What you need to do: Print the line containing "I want my girlfriend" and every later line of the records. Keep each one exactly as given, ending with the last.

+ + + +

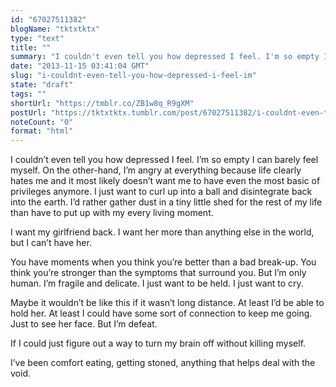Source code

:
 ```yaml
---
id: "67027511382"
blogName: "tktxtktx"
type: "text"
title: ""
summary: "I couldn't even tell you how depressed I feel. I'm so empty I can barely feel myself. On the other-hand, I'm angry at everything..."
date: "2013-11-15 03:41:04 GMT"
slug: "i-couldnt-even-tell-you-how-depressed-i-feel-im"
state: "draft"
tags: ""
shortUrl: "https://tmblr.co/ZB1w8q_R9gXM"
postUrl: "https://tktxtktx.tumblr.com/post/67027511382/i-couldnt-even-tell-you-how-depressed-i-feel-im"
noteCount: "0"
format: "html"
---
```


I couldn’t even tell you how depressed I feel. I’m so empty I can barely feel myself. On the other-hand, I’m angry at everything because life clearly hates me and it most likely doesn’t want me to have even the most basic of privileges anymore. I just want to curl up into a ball and disintegrate back into the earth. I’d rather gather dust in a tiny little shed for the rest of my life than have to put up with my every living moment. 

I want my girlfriend back. I want her more than anything else in the world, but I can’t have her. 

You have moments when you think you’re better than a bad break-up. You think you’re stronger than the symptoms that surround you. But I’m only human. I’m fragile and delicate. I just want to be held. I just want to cry. 

Maybe it wouldn’t be like this if it wasn’t long distance. At least I’d be able to hold her. At least I could have some sort of connection to keep me going. Just to see her face. But I’m defeat.

If I could just figure out a way to turn my brain off without killing myself. 

I’ve been comfort eating, getting stoned, anything that helps deal with the void.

+ + + +

Exercise result:
I want my girlfriend back. I want her more than anything else in the world, but I can’t have her. 

You have moments when you think you’re better than a bad break-up. You think you’re stronger than the symptoms that surround you. But I’m only human. I’m fragile and delicate. I just want to be held. I just want to cry. 

Maybe it wouldn’t be like this if it wasn’t long distance. At least I’d be able to hold her. At least I could have some sort of connection to keep me going. Just to see her face. But I’m defeat.

If I could just figure out a way to turn my brain off without killing myself. 

I’ve been comfort eating, getting stoned, anything that helps deal with the void.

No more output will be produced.